Figure 9.

GSD1 interacts with OsACT1 at PD. A, mCherry-GSD1 and PDLP1-mCherry were cotransformed with GFP-OsACT1 into tobacco leaves, respectively. Confocal images show overlapping OsACT1 GFP fluorescence signals and PD marker protein PDLP1 mCherry signals. OsACT1 GFP signals and GSD1 mCherry signals also overlap. B, Interaction of GSD1 with OsACT1 was detected by BiFC. YN-OsACT1 (YN, N-terminal part of YFP), PDLP1-YN, and YN were cotransformed with YC-GSD1 (YC, C-terminal part of YFP) into tobacco leaves, respectively. YFP signals were detected in YN-OsACT1 and YC-GSD1 coexpressed tobacco leaves. No YFP fluorescence signal was detected in PDLP1-YN and YC-GSD1 or YN and YC-GSD1 coexpressed tobacco leaves. C, Interaction between GSD1-Myc and OsACT1-Flag was detected by Co-IP. GSD1-Myc and OsACT1-FLAG were expressed or coexpressed in tobacco leaves.

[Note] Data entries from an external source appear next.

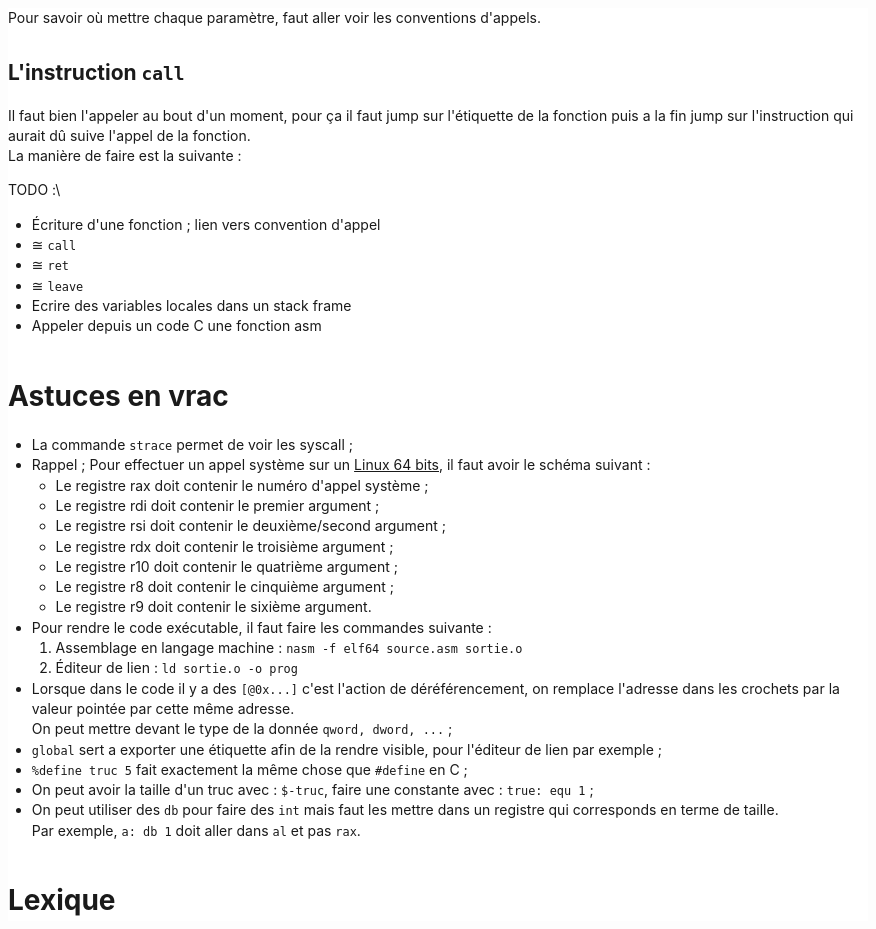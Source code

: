 Pour savoir où mettre chaque paramètre, faut aller voir les conventions
d'appels.

## L'instruction `call`

Il faut bien l'appeler au bout d'un moment, pour ça il faut jump sur
l'étiquette de la fonction puis a la fin jump sur l'instruction qui
aurait dû suive l'appel de la fonction.\
La manière de faire est la suivante :

```asm
```

TODO :\

-   Écriture d'une fonction ; lien vers convention d'appel
-   $\cong$ `call`
-   $\cong$ `ret`
-   $\cong$ `leave`
-   Ecrire des variables locales dans un stack frame
-   Appeler depuis un code C une fonction asm

# Astuces en vrac

-   La commande `strace` permet de voir les syscall ;
-   Rappel ; Pour effectuer un appel système sur un [Linux 64
    bits](http://www.x86-64.org/documentation/abi.pdf), il faut avoir le
    schéma suivant :
    -   Le registre rax doit contenir le numéro d'appel système ;
    -   Le registre rdi doit contenir le premier argument ;
    -   Le registre rsi doit contenir le deuxième/second argument ;
    -   Le registre rdx doit contenir le troisième argument ;
    -   Le registre r10 doit contenir le quatrième argument ;
    -   Le registre r8 doit contenir le cinquième argument ;
    -   Le registre r9 doit contenir le sixième argument.
-   Pour rendre le code exécutable, il faut faire les commandes suivante :  
    1.  Assemblage en langage machine :
        `nasm -f elf64 source.asm sortie.o`
    2.  Éditeur de lien : `ld sortie.o -o prog`
-   Lorsque dans le code il y a des `[@0x...]` c'est l'action de
    déréférencement, on remplace l'adresse dans les crochets par la
    valeur pointée par cette même adresse.\
    On peut mettre devant le type de la donnée `qword, dword, ...` ;
-   `global` sert a exporter une étiquette afin de la rendre visible,
    pour l'éditeur de lien par exemple ;
-   `%define truc 5` fait exactement la même chose que `#define` en C ;
-   On peut avoir la taille d'un truc avec : `$-truc`, faire une
    constante avec : `true: equ 1` ;
-   On peut utiliser des `db` pour faire des `int` mais faut les mettre
    dans un registre qui corresponds en terme de taille.\
    Par exemple, `a: db 1` doit aller dans `al` et pas `rax`.

# Lexique
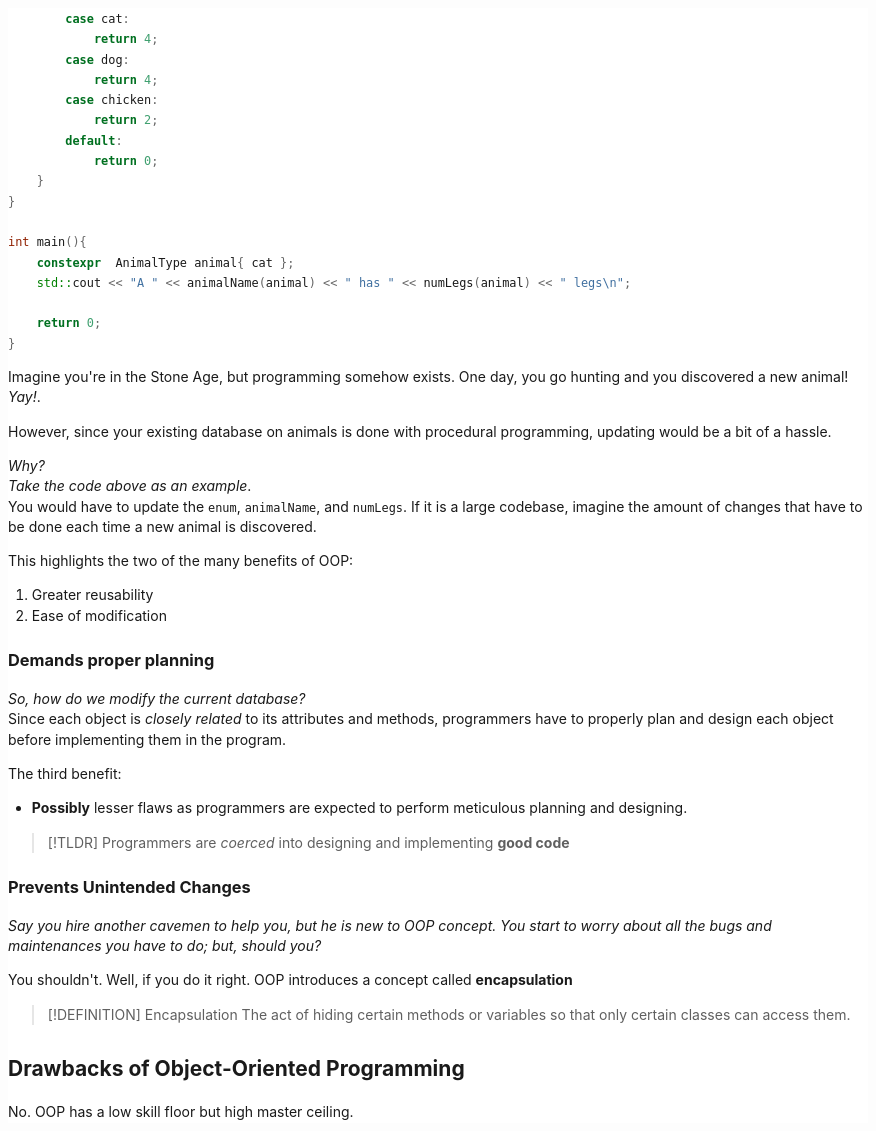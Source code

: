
 ```cpp
		case cat:
			return 4;
		case dog:
			return 4;
		case chicken:
			return 2;
		default:
			return 0;
	}
}

int main(){
	constexpr  AnimalType animal{ cat };
	std::cout << "A " << animalName(animal) << " has " << numLegs(animal) << " legs\n";
	
	return 0;
}
```
Imagine you're in the Stone Age, but programming somehow exists. One day, you go hunting and you discovered a new animal! *Yay!*. 

However, since your existing database on animals is done with procedural programming, updating would be a bit of a hassle.

*Why?*<br>*Take the code above as an example*.<br>You would have to update the `enum`, `animalName`, and `numLegs`. If it is a large codebase, imagine the amount of changes that have to be done each time a new animal is discovered.

This highlights the two of the many benefits of OOP:
1. Greater reusability
2. Ease of modification

### Demands proper planning
*So, how do we modify the current database?*<br>Since each object is *closely related* to its attributes and methods, programmers have to properly plan and design each object before implementing them in the program.

The third benefit:
- **Possibly** lesser flaws as programmers are expected to perform meticulous planning and designing.

>[!TLDR]
>Programmers are *coerced* into designing and implementing **good code**
### Prevents Unintended Changes
*Say you hire another cavemen to help you, but he is new to OOP concept. You start to worry about all the bugs and maintenances you have to do; but, should you?*

You shouldn't. Well, if you do it right. OOP introduces a concept called <strong>encapsulation</strong>

>[!DEFINITION] Encapsulation
>The act of hiding certain methods or variables so that only certain classes can access them. 
## Drawbacks of Object-Oriented Programming
No. OOP has a low skill floor but high master ceiling.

Total protein extracts were separately immunoprecipitated with anti-Myc antibody-coupled agarose beads and anti-Flag antibody-coupled agarose beads. Proteins from the crude lysates and immunoprecipitated proteins were detected with anti-Myc antibodies and anti-Flag antibodies, respectively. D, YN-OsACT1, YC-GSD1, and PDCB1-mCherry were cotransformed into tobacco leaves. YFP and mCherry signals were detected using a confocal microscope. Overlaid YFP and mCherry fluorescence signals indicate that the GSD1/OsACT1 complex colocalized with PD callose binding protein PDCB1.